**What is required**
The required answer is an exact copy of every line from the beginning of the entries through the line with "### Objective", with all pictures omitted.

────

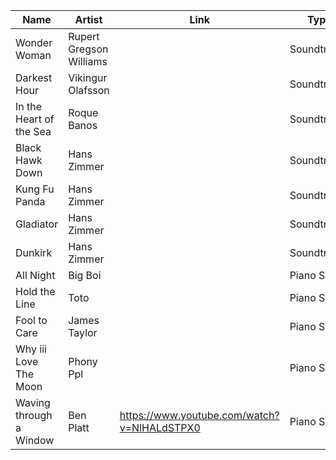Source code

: ﻿Name|Artist|Link|Type
-|-|-|-|
Wonder Woman|Rupert Gregson Williams||Soundtracks
Darkest Hour|Vikingur Olafsson||Soundtracks
In the Heart of the Sea|Roque Banos||Soundtracks
Black Hawk Down|Hans Zimmer||Soundtracks
Kung Fu Panda|Hans Zimmer||Soundtracks
Gladiator|Hans Zimmer||Soundtracks
Dunkirk|Hans Zimmer||Soundtracks
All Night|Big Boi||Piano Songs
Hold the Line|Toto||Piano Songs
Fool to Care|James Taylor||Piano Songs
Why iii Love The Moon|Phony Ppl||Piano Songs
Waving through a Window|Ben Platt|https://www.youtube.com/watch?v=NlHALdSTPX0|Piano Songs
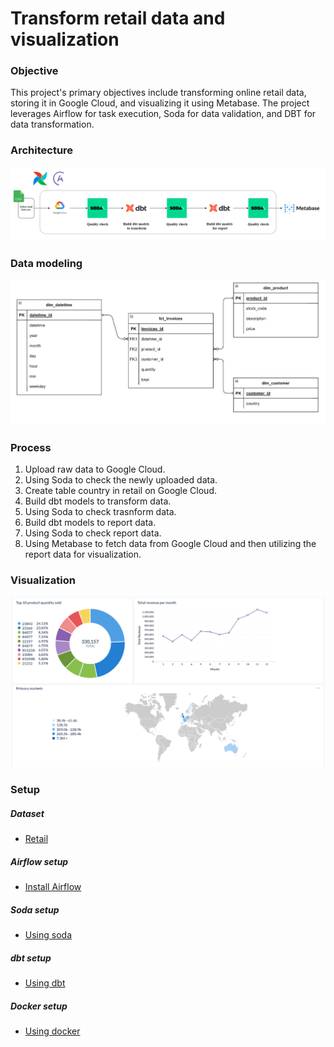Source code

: # Transform retail data and visualization

### Objective

This project's primary objectives include transforming online retail data, storing it in Google Cloud, and visualizing it using Metabase. The project leverages Airflow for task execution, Soda for data validation, and DBT for data transformation.

### Architecture

![Architecture](Picture/Architecture.png)

### Data modeling

![Data_modeling](Picture/Data_modeling.png)

### Process

1. Upload raw data to Google Cloud.
2. Using Soda to check the newly uploaded data.
3. Create table country in retail on Google Cloud.
4. Build dbt models to transform data.
5. Using Soda to check trasnform data.
6. Build dbt models to report data.
7. Using Soda to check report data.
8. Using Metabase to fetch data from Google Cloud and then utilizing the report data for visualization.

### Visualization

![Visualization](Picture/Visualization.png)

### Setup

##### Dataset

- [Retail](https://www.kaggle.com/datasets/tunguz/online-retail)

##### Airflow setup

- [Install Airflow](https://docs.astronomer.io/astro/cli/install-cli)

##### Soda setup

- [Using soda](https://github.com/ddooxhuy09/Transform_retail_data_and_visualization/include/soda)

##### dbt setup

- [Using dbt](https://github.com/ddooxhuy09/Transform_retail_data_and_visualization/include/dbt)

##### Docker setup

- [Using docker](Dockerfile)

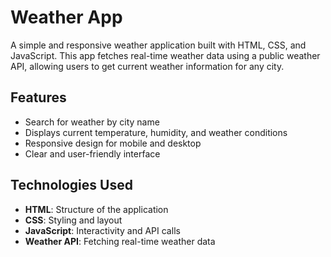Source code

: # Weather App

A simple and responsive weather application built with HTML, CSS, and JavaScript. This app fetches real-time weather data using a public weather API, allowing users to get current weather information for any city.

## Features

- Search for weather by city name
- Displays current temperature, humidity, and weather conditions
- Responsive design for mobile and desktop
- Clear and user-friendly interface

## Technologies Used

- **HTML**: Structure of the application
- **CSS**: Styling and layout
- **JavaScript**: Interactivity and API calls
- **Weather API**: Fetching real-time weather data

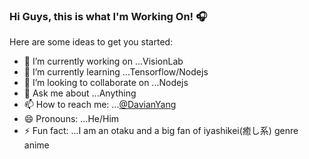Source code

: ### Hi Guys, this is what I'm Working On! 🎧

Here are some ideas to get you started:

- 🔭 I’m currently working on ...VisionLab
- 🌱 I’m currently learning ...Tensorflow/Nodejs
- 👯 I’m looking to collaborate on ...Nodejs
- 💬 Ask me about ...Anything
- 📫 How to reach me: ...[@DavianYang](https://twitter.com/DavianYang)
- 😄 Pronouns: ...He/Him
- ⚡ Fun fact: ...I am an otaku and a big fan of iyashikei(癒し系) genre anime
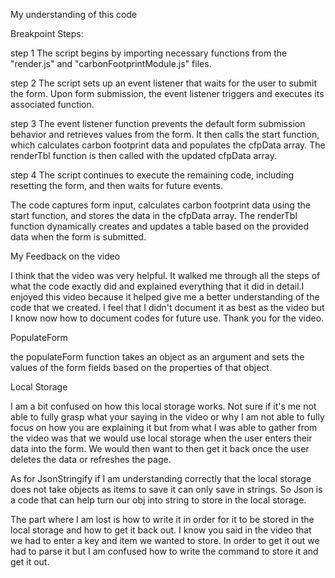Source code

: My understanding of this code

Breakpoint Steps:

step 1
The script begins by importing necessary functions from the "render.js" and "carbonFootprintModule.js" files.

step 2
The script sets up an event listener that waits for the user to submit the form.
Upon form submission, the event listener triggers and executes its associated function.

step 3
The event listener function prevents the default form submission behavior and retrieves values from the form.
It then calls the start function, which calculates carbon footprint data and populates the cfpData array.
The renderTbl function is then called with the updated cfpData array.

step 4
The script continues to execute the remaining code, including resetting the form, and then waits for future events.

 The code captures form input, calculates carbon footprint data using the start function, and stores the data in the cfpData array.
The renderTbl function dynamically creates and updates a table based on the provided data when the form is submitted.


My Feedback on the video

I think that the video was very helpful. It walked me through all the steps of what the code exactly did and explained everything that it did in detail.I enjoyed this video because it helped give me a better understanding of the code that we created. I feel that I didn't document it as best as the video but I know now how to document codes for future use. Thank you for the video. 

PopulateForm 

 the populateForm function takes an object as an argument and sets the values of the form fields based on the properties of that object.

 Local Storage 

 I am a bit confused on how this local storage works. Not sure if it's me not able to fully grasp what your saying in the video or why I am not able to fully focus on how you are explaining it but from what I was able to gather from the video was that we would use local storage when the user enters their data into the form. We would then want to then get it back once the user deletes the data or refreshes the page. 

 As for JsonStringify if I am understanding correctly that the local storage does not take objects as items to save it can only save in strings. So Json is a code that can help turn our obj into string to store in the local storage. 

 The part where I am lost is how to write it in order for it to be stored in the local storage and how to get it back out. I know you said in the video that we had to enter a key and item we wanted to store. In order to get it out we had to parse it but I am confused how to write the command to store it and get it out. 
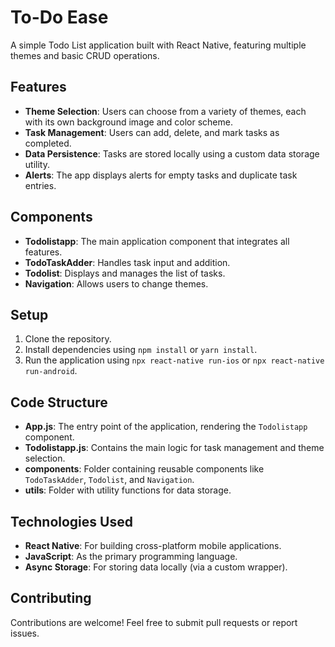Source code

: # To-Do Ease

A simple Todo List application built with React Native, featuring multiple themes and basic CRUD operations.

## Features

- **Theme Selection**: Users can choose from a variety of themes, each with its own background image and color scheme.
- **Task Management**: Users can add, delete, and mark tasks as completed.
- **Data Persistence**: Tasks are stored locally using a custom data storage utility.
- **Alerts**: The app displays alerts for empty tasks and duplicate task entries.

## Components

- **Todolistapp**: The main application component that integrates all features.
- **TodoTaskAdder**: Handles task input and addition.
- **Todolist**: Displays and manages the list of tasks.
- **Navigation**: Allows users to change themes.

## Setup

1. Clone the repository.
2. Install dependencies using `npm install` or `yarn install`.
3. Run the application using `npx react-native run-ios` or `npx react-native run-android`.

## Code Structure

- **App.js**: The entry point of the application, rendering the `Todolistapp` component.
- **Todolistapp.js**: Contains the main logic for task management and theme selection.
- **components**: Folder containing reusable components like `TodoTaskAdder`, `Todolist`, and `Navigation`.
- **utils**: Folder with utility functions for data storage.

## Technologies Used

- **React Native**: For building cross-platform mobile applications.
- **JavaScript**: As the primary programming language.
- **Async Storage**: For storing data locally (via a custom wrapper).

## Contributing

Contributions are welcome! Feel free to submit pull requests or report issues.
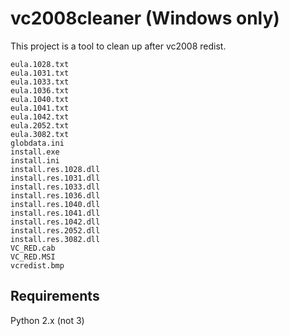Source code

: vc2008cleaner (Windows only)
================

This project is a tool to clean up after vc2008 redist.


    eula.1028.txt  
    eula.1031.txt  
    eula.1033.txt  
    eula.1036.txt  
    eula.1040.txt  
    eula.1041.txt  
    eula.1042.txt  
    eula.2052.txt  
    eula.3082.txt  
    globdata.ini  
    install.exe  
    install.ini  
    install.res.1028.dll  
    install.res.1031.dll  
    install.res.1033.dll  
    install.res.1036.dll  
    install.res.1040.dll  
    install.res.1041.dll  
    install.res.1042.dll  
    install.res.2052.dll  
    install.res.3082.dll  
    VC_RED.cab  
    VC_RED.MSI  
    vcredist.bmp  

Requirements
----
Python 2.x (not 3)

────

**Answer to the exercise**
Source code

: ﻿Name|Artist|Link|Type
-|-|-|-|
Wonder Woman|Rupert Gregson Williams||Soundtracks
Darkest Hour|Vikingur Olafsson||Soundtracks
In the Heart of the Sea|Roque Banos||Soundtracks
Black Hawk Down|Hans Zimmer||Soundtracks
Kung Fu Panda|Hans Zimmer||Soundtracks
Gladiator|Hans Zimmer||Soundtracks
Dunkirk|Hans Zimmer||Soundtracks
All Night|Big Boi||Piano Songs
Hold the Line|Toto||Piano Songs
Fool to Care|James Taylor||Piano Songs
Why iii Love The Moon|Phony Ppl||Piano Songs
Waving through a Window|Ben Platt|https://www.youtube.com/watch?v=NlHALdSTPX0|Piano Songs
Source code

: # Transform retail data and visualization

### Objective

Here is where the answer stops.